[Provided records Boundary: Start]

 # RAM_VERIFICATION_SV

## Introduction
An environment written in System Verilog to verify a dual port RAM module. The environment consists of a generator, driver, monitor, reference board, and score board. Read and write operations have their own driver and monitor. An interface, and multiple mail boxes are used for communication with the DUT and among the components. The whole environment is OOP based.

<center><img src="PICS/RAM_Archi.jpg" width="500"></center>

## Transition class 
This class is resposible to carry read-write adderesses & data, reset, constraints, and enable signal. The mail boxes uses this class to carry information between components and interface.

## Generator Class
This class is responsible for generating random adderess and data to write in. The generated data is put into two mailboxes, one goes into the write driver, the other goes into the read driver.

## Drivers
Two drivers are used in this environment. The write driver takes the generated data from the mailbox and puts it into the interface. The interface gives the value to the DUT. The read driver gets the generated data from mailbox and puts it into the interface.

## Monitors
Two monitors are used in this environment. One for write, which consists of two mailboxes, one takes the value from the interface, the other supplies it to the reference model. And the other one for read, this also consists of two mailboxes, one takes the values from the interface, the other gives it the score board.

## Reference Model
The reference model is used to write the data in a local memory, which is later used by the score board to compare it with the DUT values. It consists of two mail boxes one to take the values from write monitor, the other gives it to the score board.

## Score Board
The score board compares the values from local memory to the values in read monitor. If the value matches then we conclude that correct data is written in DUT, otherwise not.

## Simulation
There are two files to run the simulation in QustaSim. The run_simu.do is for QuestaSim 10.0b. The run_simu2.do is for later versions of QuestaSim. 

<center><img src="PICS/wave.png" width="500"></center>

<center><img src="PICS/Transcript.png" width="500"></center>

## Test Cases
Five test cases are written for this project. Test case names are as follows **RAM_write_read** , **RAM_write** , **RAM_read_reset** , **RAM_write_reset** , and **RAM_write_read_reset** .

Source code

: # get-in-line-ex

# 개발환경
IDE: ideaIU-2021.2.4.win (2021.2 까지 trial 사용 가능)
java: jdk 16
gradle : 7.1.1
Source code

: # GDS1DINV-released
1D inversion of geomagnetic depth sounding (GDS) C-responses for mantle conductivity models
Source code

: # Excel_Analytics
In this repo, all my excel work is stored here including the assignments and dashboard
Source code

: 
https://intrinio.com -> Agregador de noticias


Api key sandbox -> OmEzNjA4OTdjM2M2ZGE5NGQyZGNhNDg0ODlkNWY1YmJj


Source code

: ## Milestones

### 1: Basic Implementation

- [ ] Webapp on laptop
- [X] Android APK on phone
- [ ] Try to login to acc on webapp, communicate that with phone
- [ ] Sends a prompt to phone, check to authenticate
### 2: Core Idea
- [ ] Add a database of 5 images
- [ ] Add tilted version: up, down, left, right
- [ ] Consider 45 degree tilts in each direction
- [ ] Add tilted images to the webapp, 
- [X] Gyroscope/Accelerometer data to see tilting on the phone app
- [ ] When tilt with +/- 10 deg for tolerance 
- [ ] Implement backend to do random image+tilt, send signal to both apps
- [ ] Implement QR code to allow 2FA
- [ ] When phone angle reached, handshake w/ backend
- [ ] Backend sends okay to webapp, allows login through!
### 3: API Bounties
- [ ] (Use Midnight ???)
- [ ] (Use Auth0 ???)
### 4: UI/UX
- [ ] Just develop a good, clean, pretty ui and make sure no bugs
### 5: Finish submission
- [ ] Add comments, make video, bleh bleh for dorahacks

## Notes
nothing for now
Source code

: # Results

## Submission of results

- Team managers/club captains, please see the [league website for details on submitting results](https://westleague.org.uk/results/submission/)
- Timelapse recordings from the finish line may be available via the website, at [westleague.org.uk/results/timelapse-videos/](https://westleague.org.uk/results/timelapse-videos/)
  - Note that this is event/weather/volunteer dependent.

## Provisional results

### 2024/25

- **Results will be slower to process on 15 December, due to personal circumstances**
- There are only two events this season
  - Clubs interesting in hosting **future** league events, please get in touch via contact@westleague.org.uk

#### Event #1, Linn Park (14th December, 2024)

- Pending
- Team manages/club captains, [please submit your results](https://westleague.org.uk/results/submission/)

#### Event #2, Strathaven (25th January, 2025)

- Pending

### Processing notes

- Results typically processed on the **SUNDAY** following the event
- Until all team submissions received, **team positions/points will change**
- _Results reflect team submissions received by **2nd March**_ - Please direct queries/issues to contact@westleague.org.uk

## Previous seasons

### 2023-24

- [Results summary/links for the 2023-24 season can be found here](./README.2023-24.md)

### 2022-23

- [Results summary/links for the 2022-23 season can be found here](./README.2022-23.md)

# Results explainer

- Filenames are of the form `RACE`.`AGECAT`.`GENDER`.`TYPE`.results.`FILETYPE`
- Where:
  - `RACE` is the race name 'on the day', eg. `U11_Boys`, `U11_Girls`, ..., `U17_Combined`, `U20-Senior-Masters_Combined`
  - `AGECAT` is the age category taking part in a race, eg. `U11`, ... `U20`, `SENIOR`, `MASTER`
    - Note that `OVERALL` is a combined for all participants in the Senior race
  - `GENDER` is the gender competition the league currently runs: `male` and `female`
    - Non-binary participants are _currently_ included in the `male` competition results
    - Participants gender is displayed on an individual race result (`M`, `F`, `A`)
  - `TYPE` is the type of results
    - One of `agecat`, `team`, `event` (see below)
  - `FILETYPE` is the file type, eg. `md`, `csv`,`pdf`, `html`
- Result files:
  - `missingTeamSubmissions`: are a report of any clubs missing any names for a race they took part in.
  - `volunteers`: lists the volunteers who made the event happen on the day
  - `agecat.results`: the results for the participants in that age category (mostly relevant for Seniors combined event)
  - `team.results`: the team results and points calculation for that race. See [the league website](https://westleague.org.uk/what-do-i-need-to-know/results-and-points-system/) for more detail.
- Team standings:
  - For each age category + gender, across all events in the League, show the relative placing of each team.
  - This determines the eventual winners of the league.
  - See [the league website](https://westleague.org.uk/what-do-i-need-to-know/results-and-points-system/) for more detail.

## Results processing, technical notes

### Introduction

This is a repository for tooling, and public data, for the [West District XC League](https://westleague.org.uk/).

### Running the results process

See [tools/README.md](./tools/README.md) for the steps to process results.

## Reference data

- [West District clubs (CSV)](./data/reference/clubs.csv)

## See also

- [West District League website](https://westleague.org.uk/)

[Provided records Boundary: End]

To do:
Copy out each record, keeping every word as it is.

Response area:
 # RAM_VERIFICATION_SV

## Introduction
An environment written in System Verilog to verify a dual port RAM module. The environment consists of a generator, driver, monitor, reference board, and score board. Read and write operations have their own driver and monitor. An interface, and multiple mail boxes are used for communication with the DUT and among the components. The whole environment is OOP based.

<center><img src="PICS/RAM_Archi.jpg" width="500"></center>

## Transition class 
This class is resposible to carry read-write adderesses & data, reset, constraints, and enable signal. The mail boxes uses this class to carry information between components and interface.

## Generator Class
This class is responsible for generating random adderess and data to write in. The generated data is put into two mailboxes, one goes into the write driver, the other goes into the read driver.

## Drivers
Two drivers are used in this environment. The write driver takes the generated data from the mailbox and puts it into the interface. The interface gives the value to the DUT. The read driver gets the generated data from mailbox and puts it into the interface.

## Monitors
Two monitors are used in this environment. One for write, which consists of two mailboxes, one takes the value from the interface, the other supplies it to the reference model. And the other one for read, this also consists of two mailboxes, one takes the values from the interface, the other gives it the score board.

## Reference Model
The reference model is used to write the data in a local memory, which is later used by the score board to compare it with the DUT values. It consists of two mail boxes one to take the values from write monitor, the other gives it to the score board.

## Score Board
The score board compares the values from local memory to the values in read monitor. If the value matches then we conclude that correct data is written in DUT, otherwise not.

## Simulation
There are two files to run the simulation in QustaSim. The run_simu.do is for QuestaSim 10.0b. The run_simu2.do is for later versions of QuestaSim. 

<center><img src="PICS/wave.png" width="500"></center>

<center><img src="PICS/Transcript.png" width="500"></center>

## Test Cases
Five test cases are written for this project. Test case names are as follows **RAM_write_read** , **RAM_write** , **RAM_read_reset** , **RAM_write_reset** , and **RAM_write_read_reset** .

Source code

: # get-in-line-ex

# 개발환경
IDE: ideaIU-2021.2.4.win (2021.2 까지 trial 사용 가능)
java: jdk 16
gradle : 7.1.1
Source code

: # GDS1DINV-released
1D inversion of geomagnetic depth sounding (GDS) C-responses for mantle conductivity models
Source code

: # Excel_Analytics
In this repo, all my excel work is stored here including the assignments and dashboard
Source code

: 
https://intrinio.com -> Agregador de noticias


Api key sandbox -> OmEzNjA4OTdjM2M2ZGE5NGQyZGNhNDg0ODlkNWY1YmJj


Source code

: ## Milestones

### 1: Basic Implementation

- [ ] Webapp on laptop
- [X] Android APK on phone
- [ ] Try to login to acc on webapp, communicate that with phone
- [ ] Sends a prompt to phone, check to authenticate
### 2: Core Idea
- [ ] Add a database of 5 images
- [ ] Add tilted version: up, down, left, right
- [ ] Consider 45 degree tilts in each direction
- [ ] Add tilted images to the webapp, 
- [X] Gyroscope/Accelerometer data to see tilting on the phone app
- [ ] When tilt with +/- 10 deg for tolerance 
- [ ] Implement backend to do random image+tilt, send signal to both apps
- [ ] Implement QR code to allow 2FA
- [ ] When phone angle reached, handshake w/ backend
- [ ] Backend sends okay to webapp, allows login through!
### 3: API Bounties
- [ ] (Use Midnight ???)
- [ ] (Use Auth0 ???)
### 4: UI/UX
- [ ] Just develop a good, clean, pretty ui and make sure no bugs
### 5: Finish submission
- [ ] Add comments, make video, bleh bleh for dorahacks

## Notes
nothing for now
Source code

: # Results

## Submission of results

- Team managers/club captains, please see the [league website for details on submitting results](https://westleague.org.uk/results/submission/)
- Timelapse recordings from the finish line may be available via the website, at [westleague.org.uk/results/timelapse-videos/](https://westleague.org.uk/results/timelapse-videos/)
  - Note that this is event/weather/volunteer dependent.

## Provisional results

### 2024/25

- **Results will be slower to process on 15 December, due to personal circumstances**
- There are only two events this season
  - Clubs interesting in hosting **future** league events, please get in touch via contact@westleague.org.uk

#### Event #1, Linn Park (14th December, 2024)

- Pending
- Team manages/club captains, [please submit your results](https://westleague.org.uk/results/submission/)

#### Event #2, Strathaven (25th January, 2025)

- Pending

### Processing notes

- Results typically processed on the **SUNDAY** following the event
- Until all team submissions received, **team positions/points will change**
- _Results reflect team submissions received by **2nd March**_ - Please direct queries/issues to contact@westleague.org.uk

## Previous seasons

### 2023-24

- [Results summary/links for the 2023-24 season can be found here](./README.2023-24.md)

### 2022-23

- [Results summary/links for the 2022-23 season can be found here](./README.2022-23.md)

# Results explainer

- Filenames are of the form `RACE`.`AGECAT`.`GENDER`.`TYPE`.results.`FILETYPE`
- Where:
  - `RACE` is the race name 'on the day', eg. `U11_Boys`, `U11_Girls`, ..., `U17_Combined`, `U20-Senior-Masters_Combined`
  - `AGECAT` is the age category taking part in a race, eg. `U11`, ... `U20`, `SENIOR`, `MASTER`
    - Note that `OVERALL` is a combined for all participants in the Senior race
  - `GENDER` is the gender competition the league currently runs: `male` and `female`
    - Non-binary participants are _currently_ included in the `male` competition results
    - Participants gender is displayed on an individual race result (`M`, `F`, `A`)
  - `TYPE` is the type of results
    - One of `agecat`, `team`, `event` (see below)
  - `FILETYPE` is the file type, eg. `md`, `csv`,`pdf`, `html`
- Result files:
  - `missingTeamSubmissions`: are a report of any clubs missing any names for a race they took part in.
  - `volunteers`: lists the volunteers who made the event happen on the day
  - `agecat.results`: the results for the participants in that age category (mostly relevant for Seniors combined event)
  - `team.results`: the team results and points calculation for that race. See [the league website](https://westleague.org.uk/what-do-i-need-to-know/results-and-points-system/) for more detail.
- Team standings:
  - For each age category + gender, across all events in the League, show the relative placing of each team.
  - This determines the eventual winners of the league.
  - See [the league website](https://westleague.org.uk/what-do-i-need-to-know/results-and-points-system/) for more detail.

## Results processing, technical notes

### Introduction

This is a repository for tooling, and public data, for the [West District XC League](https://westleague.org.uk/).

### Running the results process

See [tools/README.md](./tools/README.md) for the steps to process results.

## Reference data

- [West District clubs (CSV)](./data/reference/clubs.csv)

## See also

- [West District League website](https://westleague.org.uk/)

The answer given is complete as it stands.